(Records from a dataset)
++++++++
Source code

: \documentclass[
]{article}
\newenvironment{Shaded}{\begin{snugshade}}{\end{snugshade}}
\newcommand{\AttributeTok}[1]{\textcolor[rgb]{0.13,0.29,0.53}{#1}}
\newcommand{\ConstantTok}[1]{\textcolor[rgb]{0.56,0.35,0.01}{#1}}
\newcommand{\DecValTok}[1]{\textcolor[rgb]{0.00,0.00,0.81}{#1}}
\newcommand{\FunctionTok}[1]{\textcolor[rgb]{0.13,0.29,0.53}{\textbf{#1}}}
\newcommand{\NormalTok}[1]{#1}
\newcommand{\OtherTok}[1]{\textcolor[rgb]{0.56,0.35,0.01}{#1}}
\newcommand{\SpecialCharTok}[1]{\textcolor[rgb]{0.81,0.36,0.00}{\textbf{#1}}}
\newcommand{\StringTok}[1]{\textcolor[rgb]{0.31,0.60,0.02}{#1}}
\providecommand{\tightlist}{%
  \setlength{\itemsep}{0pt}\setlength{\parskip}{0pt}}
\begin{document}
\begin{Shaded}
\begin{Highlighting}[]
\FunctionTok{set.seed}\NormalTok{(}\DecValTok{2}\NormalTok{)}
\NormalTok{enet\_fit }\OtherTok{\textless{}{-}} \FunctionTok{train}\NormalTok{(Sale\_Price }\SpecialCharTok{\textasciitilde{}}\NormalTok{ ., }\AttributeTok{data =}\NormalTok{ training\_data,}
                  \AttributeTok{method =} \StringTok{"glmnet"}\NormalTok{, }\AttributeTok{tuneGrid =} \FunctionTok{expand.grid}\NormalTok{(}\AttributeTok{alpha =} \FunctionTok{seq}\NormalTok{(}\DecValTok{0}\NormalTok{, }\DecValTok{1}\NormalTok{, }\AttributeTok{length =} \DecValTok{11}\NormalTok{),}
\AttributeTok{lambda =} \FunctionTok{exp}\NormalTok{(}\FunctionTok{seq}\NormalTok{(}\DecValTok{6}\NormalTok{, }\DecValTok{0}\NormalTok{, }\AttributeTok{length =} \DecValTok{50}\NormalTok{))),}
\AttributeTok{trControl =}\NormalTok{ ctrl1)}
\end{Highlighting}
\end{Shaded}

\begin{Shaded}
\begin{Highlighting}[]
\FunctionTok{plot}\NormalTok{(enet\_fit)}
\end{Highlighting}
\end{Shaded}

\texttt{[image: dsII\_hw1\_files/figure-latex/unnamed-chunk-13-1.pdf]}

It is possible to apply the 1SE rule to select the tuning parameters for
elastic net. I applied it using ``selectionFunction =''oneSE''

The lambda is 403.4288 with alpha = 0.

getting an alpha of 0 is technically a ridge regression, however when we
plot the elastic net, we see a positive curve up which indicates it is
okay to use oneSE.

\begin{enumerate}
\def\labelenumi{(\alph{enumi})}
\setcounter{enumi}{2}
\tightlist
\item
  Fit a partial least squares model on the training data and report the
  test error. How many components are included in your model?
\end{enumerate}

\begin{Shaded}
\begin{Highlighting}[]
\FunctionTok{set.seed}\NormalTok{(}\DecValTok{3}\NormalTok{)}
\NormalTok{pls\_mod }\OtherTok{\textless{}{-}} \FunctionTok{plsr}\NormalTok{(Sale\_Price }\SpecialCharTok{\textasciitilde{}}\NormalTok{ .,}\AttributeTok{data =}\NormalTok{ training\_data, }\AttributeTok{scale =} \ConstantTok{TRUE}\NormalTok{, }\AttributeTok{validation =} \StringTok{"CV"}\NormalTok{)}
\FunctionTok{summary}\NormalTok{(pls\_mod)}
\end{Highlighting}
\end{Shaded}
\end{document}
++++++++
### What is being asked
Pull out all lines from the entries above in which the word "plot" appears.

### Answer to this problem
\FunctionTok{plot}\NormalTok{(enet\_fit)}
plot the elastic net, we see a positive curve up which indicates it is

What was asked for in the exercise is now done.